Tocamos timbre en el portero
eléctrico del departamento de la calle Pasteur y solo se escuchó el vacío. La cita
la habíamos concertado por teléfono, pero evidentemente se trataba de un encuentro
imposible. Un amigo librero me lo presentó a Correas hace años, y varias veces lo
vi en su casa de entonces, cerca de la Plaza Lorea en Congreso. Una vez me llevé
de allí una gran bolsa con los manuscritos dactilografiados de Arlt literato, que luego fue publicado en
una versión más reducida por iniciativa de Germán. Siempre Correas parecía un sujeto
desesperado, con una sonrisa-mueca, y la angustia a flor de piel. Tocamos el portero
otra vez y una voz apagada nos respondió como si estuviera lejos. Bajamos del ascensor
y llegamos hasta la puerta que se encontraba entreabierta, nos invitó a pasar y
sentado, sudoroso, las muñecas en el escritorio, estaba Correas, vestía un traje
gris metalizado que despertaba curiosidad. Calzando zapatillas desentonaba. Enseguida
nos dimos cuenta que permanecía allí, porque su borrachera no le permitía estar
de pie, hablaba pastosamente y simulaba ser ocurrente.
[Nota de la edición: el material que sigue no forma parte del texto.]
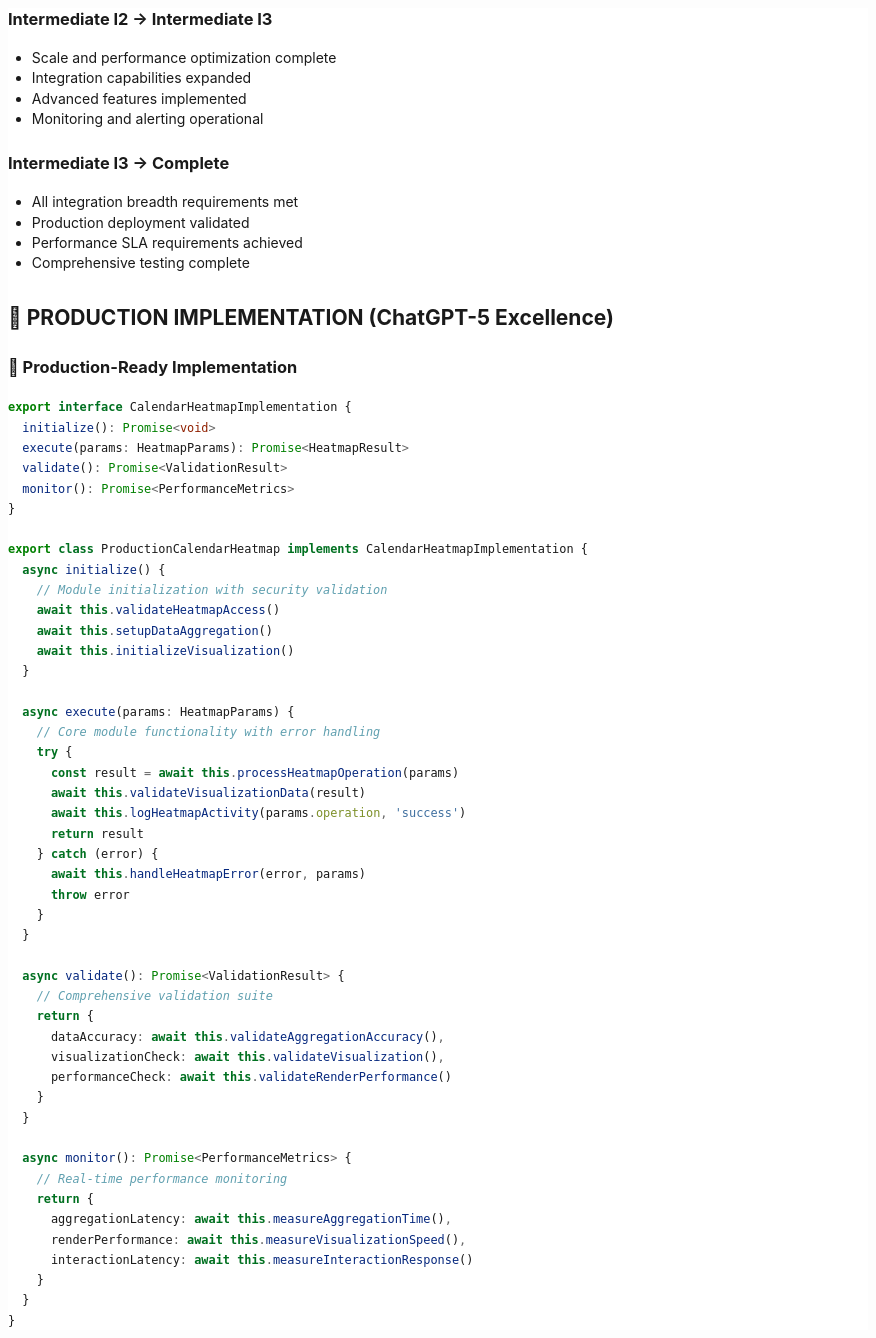 ### Intermediate I2 → Intermediate I3
- Scale and performance optimization complete
- Integration capabilities expanded
- Advanced features implemented
- Monitoring and alerting operational

### Intermediate I3 → Complete
- All integration breadth requirements met
- Production deployment validated
- Performance SLA requirements achieved
- Comprehensive testing complete

## **🚀 PRODUCTION IMPLEMENTATION (ChatGPT-5 Excellence)**

### **🔧 Production-Ready Implementation**
```typescript
export interface CalendarHeatmapImplementation {
  initialize(): Promise<void>
  execute(params: HeatmapParams): Promise<HeatmapResult>
  validate(): Promise<ValidationResult>
  monitor(): Promise<PerformanceMetrics>
}

export class ProductionCalendarHeatmap implements CalendarHeatmapImplementation {
  async initialize() {
    // Module initialization with security validation
    await this.validateHeatmapAccess()
    await this.setupDataAggregation()
    await this.initializeVisualization()
  }

  async execute(params: HeatmapParams) {
    // Core module functionality with error handling
    try {
      const result = await this.processHeatmapOperation(params)
      await this.validateVisualizationData(result)
      await this.logHeatmapActivity(params.operation, 'success')
      return result
    } catch (error) {
      await this.handleHeatmapError(error, params)
      throw error
    }
  }

  async validate(): Promise<ValidationResult> {
    // Comprehensive validation suite
    return {
      dataAccuracy: await this.validateAggregationAccuracy(),
      visualizationCheck: await this.validateVisualization(),
      performanceCheck: await this.validateRenderPerformance()
    }
  }

  async monitor(): Promise<PerformanceMetrics> {
    // Real-time performance monitoring
    return {
      aggregationLatency: await this.measureAggregationTime(),
      renderPerformance: await this.measureVisualizationSpeed(),
      interactionLatency: await this.measureInteractionResponse()
    }
  }
}
```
La luz de un ventanal
alcanzaba su espalda y la estrecha habitación rebozaba de libros apilados. Nos quisimos
ir, como escapando de una escena familiar. Había vuelto a frecuentar a los travestis
del Once. Rápidamente lo entrevistamos y bajamos luego hasta la calle por las escaleras.
En verdad este último encuentro
nunca se dio, y el resultado de la visita fue previsible.